How much could this matter? Look no further than one of the biggest stories of the 2023 season: the emergence of the Arizona Diamondbacks. Given a different context, one in place only a couple of years before, few may have noticed.

The 84-win Diamondbacks squeezed into the playoffs during the final week of the season, landing the National League's No. 6 seed, and parlayed that opportunity into a World Series berth. They were an exciting, emergent team that turned into one of baseball's great Cinderella stories.

Now consider how baseball's current format abetted Arizona's run:

Schedule: One of the teams the Diamondbacks held off for that last slot was division rival San Diego Padres, who they last played on Aug. 19. The Padres wound up two games back of Arizona in the standings. In 2022, under the previous scheduling formula, the teams clashed seven times after that date.

Divisional alignment: Arizona finished second in the NL West and sixth in the NL as a whole. If the D-backs had been in the AL West, they would have finished fourth in their division and eighth in the league standings, out of the running.

Playoff structure: The Diamondbacks became the second straight No. 6 seed to win an NL pennant. Before 2022, there was no such thing as a 6-seed in baseball, save for the ad hoc playoffs after the pandemic-shortened 2020 season.

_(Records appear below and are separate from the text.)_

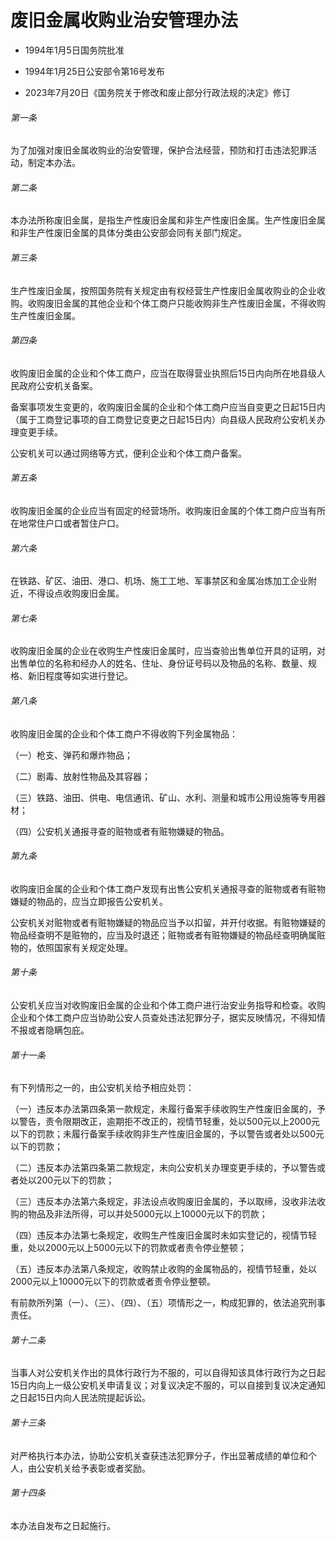 # 废旧金属收购业治安管理办法

- 1994年1月5日国务院批准

- 1994年1月25日公安部令第16号发布

- 2023年7月20日《国务院关于修改和废止部分行政法规的决定》修订

<!-- INFO END -->

###### 第一条

为了加强对废旧金属收购业的治安管理，保护合法经营，预防和打击违法犯罪活动，制定本办法。

###### 第二条

本办法所称废旧金属，是指生产性废旧金属和非生产性废旧金属。生产性废旧金属和非生产性废旧金属的具体分类由公安部会同有关部门规定。

###### 第三条

生产性废旧金属，按照国务院有关规定由有权经营生产性废旧金属收购业的企业收购。收购废旧金属的其他企业和个体工商户只能收购非生产性废旧金属，不得收购生产性废旧金属。

###### 第四条

收购废旧金属的企业和个体工商户，应当在取得营业执照后15日内向所在地县级人民政府公安机关备案。

备案事项发生变更的，收购废旧金属的企业和个体工商户应当自变更之日起15日内（属于工商登记事项的自工商登记变更之日起15日内）向县级人民政府公安机关办理变更手续。

公安机关可以通过网络等方式，便利企业和个体工商户备案。

###### 第五条

收购废旧金属的企业应当有固定的经营场所。收购废旧金属的个体工商户应当有所在地常住户口或者暂住户口。

###### 第六条

在铁路、矿区、油田、港口、机场、施工工地、军事禁区和金属冶炼加工企业附近，不得设点收购废旧金属。

###### 第七条

收购废旧金属的企业在收购生产性废旧金属时，应当查验出售单位开具的证明，对出售单位的名称和经办人的姓名、住址、身份证号码以及物品的名称、数量、规格、新旧程度等如实进行登记。

###### 第八条

收购废旧金属的企业和个体工商户不得收购下列金属物品：

（一）枪支、弹药和爆炸物品；

（二）剧毒、放射性物品及其容器；

（三）铁路、油田、供电、电信通讯、矿山、水利、测量和城市公用设施等专用器材；

（四）公安机关通报寻查的赃物或者有赃物嫌疑的物品。

###### 第九条

收购废旧金属的企业和个体工商户发现有出售公安机关通报寻查的赃物或者有赃物嫌疑的物品的，应当立即报告公安机关。

公安机关对赃物或者有赃物嫌疑的物品应当予以扣留，并开付收据。有赃物嫌疑的物品经查明不是赃物的，应当及时退还；赃物或者有赃物嫌疑的物品经查明确属赃物的，依照国家有关规定处理。

###### 第十条

公安机关应当对收购废旧金属的企业和个体工商户进行治安业务指导和检查。收购企业和个体工商户应当协助公安人员查处违法犯罪分子，据实反映情况，不得知情不报或者隐瞒包庇。

###### 第十一条

有下列情形之一的，由公安机关给予相应处罚：

（一）违反本办法第四条第一款规定，未履行备案手续收购生产性废旧金属的，予以警告，责令限期改正，逾期拒不改正的，视情节轻重，处以500元以上2000元以下的罚款；未履行备案手续收购非生产性废旧金属的，予以警告或者处以500元以下的罚款；

（二）违反本办法第四条第二款规定，未向公安机关办理变更手续的，予以警告或者处以200元以下的罚款；

（三）违反本办法第六条规定，非法设点收购废旧金属的，予以取缔，没收非法收购的物品及非法所得，可以并处5000元以上10000元以下的罚款；

（四）违反本办法第七条规定，收购生产性废旧金属时未如实登记的，视情节轻重，处以2000元以上5000元以下的罚款或者责令停业整顿；

（五）违反本办法第八条规定，收购禁止收购的金属物品的，视情节轻重，处以2000元以上10000元以下的罚款或者责令停业整顿。

有前款所列第（一）、（三）、（四）、（五）项情形之一，构成犯罪的，依法追究刑事责任。

###### 第十二条

当事人对公安机关作出的具体行政行为不服的，可以自得知该具体行政行为之日起15日内向上一级公安机关申请复议；对复议决定不服的，可以自接到复议决定通知之日起15日内向人民法院提起诉讼。

###### 第十三条

对严格执行本办法，协助公安机关查获违法犯罪分子，作出显著成绩的单位和个人，由公安机关给予表彰或者奖励。

###### 第十四条

本办法自发布之日起施行。
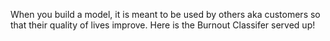 When you build a model, it is meant to be used by others aka customers so that their quality of lives improve. Here is the Burnout Classifer served up!

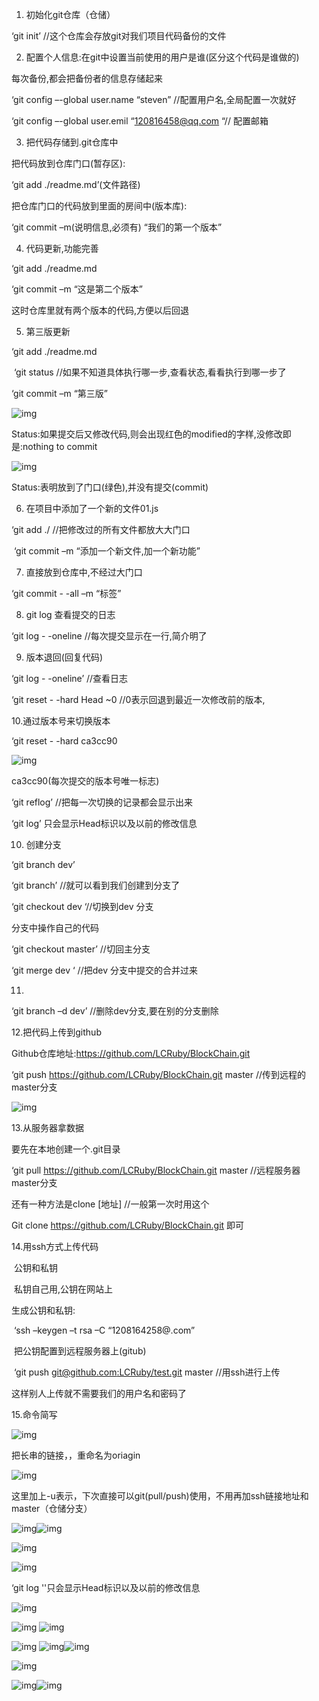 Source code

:  

1. 初始化git仓库（仓储）

‘git init’   //这个仓库会存放git对我们项目代码备份的文件



2. 配置个人信息:在git中设置当前使用的用户是谁(区分这个代码是谁做的)

每次备份,都会把备份者的信息存储起来

‘git config –-global user.name “steven”   //配置用户名,全局配置一次就好

‘git config –-global user.emil “[120816458@qq.com](mailto:120816458@qq.com) “// 配置邮箱

 

3. 把代码存储到.git仓库中

把代码放到仓库门口(暂存区):

‘git  add  ./readme.md’(文件路径)

把仓库门口的代码放到里面的房间中(版本库):

‘git commit –m(说明信息,必须有) “我们的第一个版本”

 

4. 代码更新,功能完善

‘git add ./readme.md

‘git commit –m “这是第二个版本”

这时仓库里就有两个版本的代码,方便以后回退

 

5. 第三版更新

‘git add ./readme.md

​        ‘git status //如果不知道具体执行哪一步,查看状态,看看执行到哪一步了

‘git commit –m “第三版” 

![img](file:///..\image\clip_image002.jpg)

Status:如果提交后又修改代码,则会出现红色的modified的字样,没修改即是:nothing to commit 

![img](file:///..\image\clip_image004.jpg)

Status:表明放到了门口(绿色),并没有提交(commit)



6. 在项目中添加了一个新的文件01.js

‘git add  ./    //把修改过的所有文件都放大大门口

​        ‘git commit  –m “添加一个新文件,加一个新功能”

 

7. 直接放到仓库中,不经过大门口

‘git commit  - -all  –m “标签”

 

8. git log 查看提交的日志

‘git log - -oneline   //每次提交显示在一行,简介明了

 

9. 版本退回(回复代码)

‘git log - -oneline’  //查看日志

‘git reset - -hard Head ~0   //0表示回退到最近一次修改前的版本,

 

10.通过版本号来切换版本

‘git reset - -hard ca3cc90

![img](file:///..\image\clip_image005.png)

ca3cc90(每次提交的版本号唯一标志)

 

‘git reflog’   //把每一次切换的记录都会显示出来

‘git log’ 只会显示Head标识以及以前的修改信息

 

 

10. 创建分支

‘git branch dev’

‘git branch’  //就可以看到我们创建到分支了

‘git checkout dev ‘//切换到dev 分支

分支中操作自己的代码

‘git checkout master’ //切回主分支

‘git merge dev ‘ //把dev 分支中提交的合并过来

 

11.

‘git branch –d dev’  //删除dev分支,要在别的分支删除

 

 

12.把代码上传到github

Github仓库地址:https://github.com/LCRuby/BlockChain.git

‘git  push  <https://github.com/LCRuby/BlockChain.git> master  //传到远程的master分支

 

![img](file:///..\image\clip_image006.png)

13.从服务器拿数据

要先在本地创建一个.git目录

‘git pull <https://github.com/LCRuby/BlockChain.git> master  //远程服务器master分支

 

还有一种方法是clone [地址]  //一般第一次时用这个

Git clone <https://github.com/LCRuby/BlockChain.git> 即可

 

14.用ssh方式上传代码

​        公钥和私钥

​        私钥自己用,公钥在网站上

生成公钥和私钥:

​        ‘ssh –keygen –t rsa –C  “1208164258@.com”

​        把公钥配置到远程服务器上(gitub)

​        ‘git push [git@github.com:LCRuby/test.git](mailto:git@github.com:LCRuby/test.git) master  //用ssh进行上传

这样别人上传就不需要我们的用户名和密码了

 

15.命令简写

 

![img](file:///..\image\clip_image007.png)

把长串的链接，，重命名为oriagin

 

![img](file:///..\image\clip_image008.png)

 

这里加上-u表示，下次直接可以git(pull/push)使用，不用再加ssh链接地址和master（仓储分支）

 

 

 

 

 

![img](file:///..\image\clip_image010.jpg)![img](file:///..\image\clip_image012.jpg)

![img](file:///..\image\clip_image013.png)

![img](file:///..\image\clip_image015.jpg)

‘git log ''只会显示Head标识以及以前的修改信息

 ![img](file:///..\image\clip_image017.jpg)

![img](file:///..\image\clip_image019.jpg) ![img](file:///..\image\clip_image021.jpg)

![img](file:///..\image\clip_image023.jpg) ![img](file:///..\image\clip_image025.jpg)![img](file:///..\image\clip_image027.jpg)

![img](file:///..\image\clip_image029.jpg)

![img](file:///..\image\clip_image031.jpg)![img](file:///..\image\clip_image033.jpg)
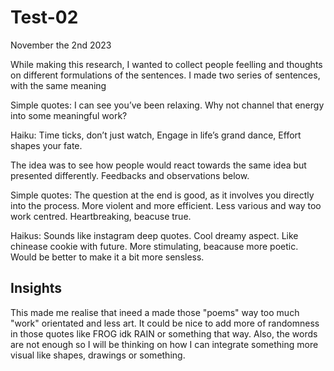 # Test-02

November the 2nd 2023

While making this research, I wanted to collect people feelling and thoughts on different formulations of the sentences. I made two series of sentences, with the same meaning

Simple quotes:
I can see you’ve been relaxing.
Why not channel that energy into some meaningful work?

Haiku:
Time ticks, don’t just watch,
Engage in life’s grand dance,
Effort shapes your fate.

The idea was to see how people would react towards the same idea but presented differently. Feedbacks and observations below.

Simple quotes:
The question at the end is good, as it involves you directly into the process.
More violent and more efficient.
Less various and way too work centred.
Heartbreaking, beacuse true.

Haikus:
Sounds like instagram deep quotes.
Cool dreamy aspect. Like chinease cookie with future.
More stimulating, beacause more poetic.
Would be better to make it a bit more sensless.

## Insights

This made me realise that ineed a made those "poems" way too much "work" orientated and less art. It could be nice to add more of randomness in those quotes like FROG idk RAIN or something that way. Also, the words are not enough so I will be thinking on how I can integrate something more visual like shapes, drawings or something.  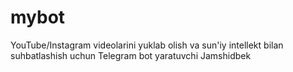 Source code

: # mybot
YouTube/Instagram videolarini yuklab olish va sun'iy intellekt bilan suhbatlashish uchun Telegram bot yaratuvchi Jamshidbek
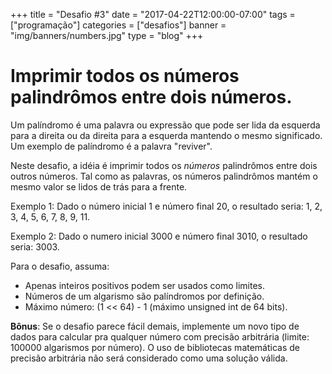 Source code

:﻿+++
title = "Desafio #3"
date = "2017-04-22T12:00:00-07:00"
tags = ["programação"]
categories = ["desafios"]
banner = "img/banners/numbers.jpg"
type = "blog"
+++

# Imprimir todos os números palindrômos entre dois números.

Um palíndromo é uma palavra ou expressão que pode ser lida da esquerda para a
direita ou da direita para a esquerda mantendo o mesmo significado. Um exemplo
de palíndromo é a palavra "reviver".

Neste desafio, a idéia é imprimir todos os *números* palindrômos entre dois
outros números.  Tal como as palavras, os números palindrômos mantém o mesmo
valor se lidos de trás para a frente.

Exemplo 1:
Dado o número inicial 1 e número final 20, o resultado seria: 1, 2, 3, 4, 5, 6,
7, 8, 9, 11.

Exemplo 2:
Dado o numero inicial 3000 e número final 3010, o resultado seria: 3003.

Para o desafio, assuma:

* Apenas inteiros positivos podem ser usados como limites.
* Números de um algarismo são palíndromos por definição.
* Máximo número: (1 << 64) - 1 (máximo unsigned int de 64 bits).

**Bônus**: Se o desafio parece fácil demais, implemente um novo tipo de dados
para calcular pra qualquer número com precisão arbitrária (limite: 100000
algarismos por número). O uso de bibliotecas matemáticas de precisão arbitrária
não será considerado como uma solução válida.
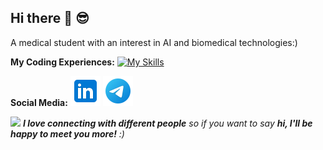 ## Hi there 👋 😎

A medical student with an interest in AI and biomedical technologies:)


**My Coding Experiences:**
[![My Skills](https://skillicons.dev/icons?i=py,pytorch,r,sklearn,fastapi,ubuntu,linux,windows,git,github,mysql,vscode,vim,md, )](https://skillicons.dev)


**Social Media:**
[![LinkedIn](icons/linkedin.png)](https://www.linkedin.com/in/mohammad-reza-ghaffarzadeh-4277371a4/)
[![Instagram](icons/telegram.png)](https://t.me/MOREZA00)


<img src="https://media.giphy.com/media/LnQjpWaON8nhr21vNW/giphy.gif" width="60"> <em><b>I love connecting with different people</b> so if you want to say <b>hi, I'll be happy to meet you more!</b> :)</em>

None of this is to decry Arizona's memorable postseason run. Nevertheless, the reality remains that the choices baseball makes in the way it formats itself is intrinsically tied to the way we experience and remember each campaign.

We've been discussing future expansion lately and when it comes to format, one thing we know for sure is that it will change. Expansion is always accompanied by a structural makeover of some kind, whether it's season length (1961, 1962), divisional structure and/or assignments (1969, 1998), or the schedule formula (all expansions, if only to accommodate the new teams).

So when baseball moves to 32 teams, how will the format change to accommodate the growth? How will the key structural elements -- schedule, league/division assignments, playoff format -- inform baseball's future narratives?

We don't have an ironclad timeline for expansion, and while we've tried to narrow the list of candidate cities to a fairly small pool, we don't know which cities will land teams. We also don't know where the 30 existing franchises will be playing by the time expansion occurs.

With so many moving parts, it's impossible to pinpoint what the future looks like for baseball's format. However, after examining the topic and consulting with industry experts, we can point out some of the factors that will come into play, how we might evaluate those factors through the prism of the seasons to come until expansion becomes a reality and look at one possible way it could all come together.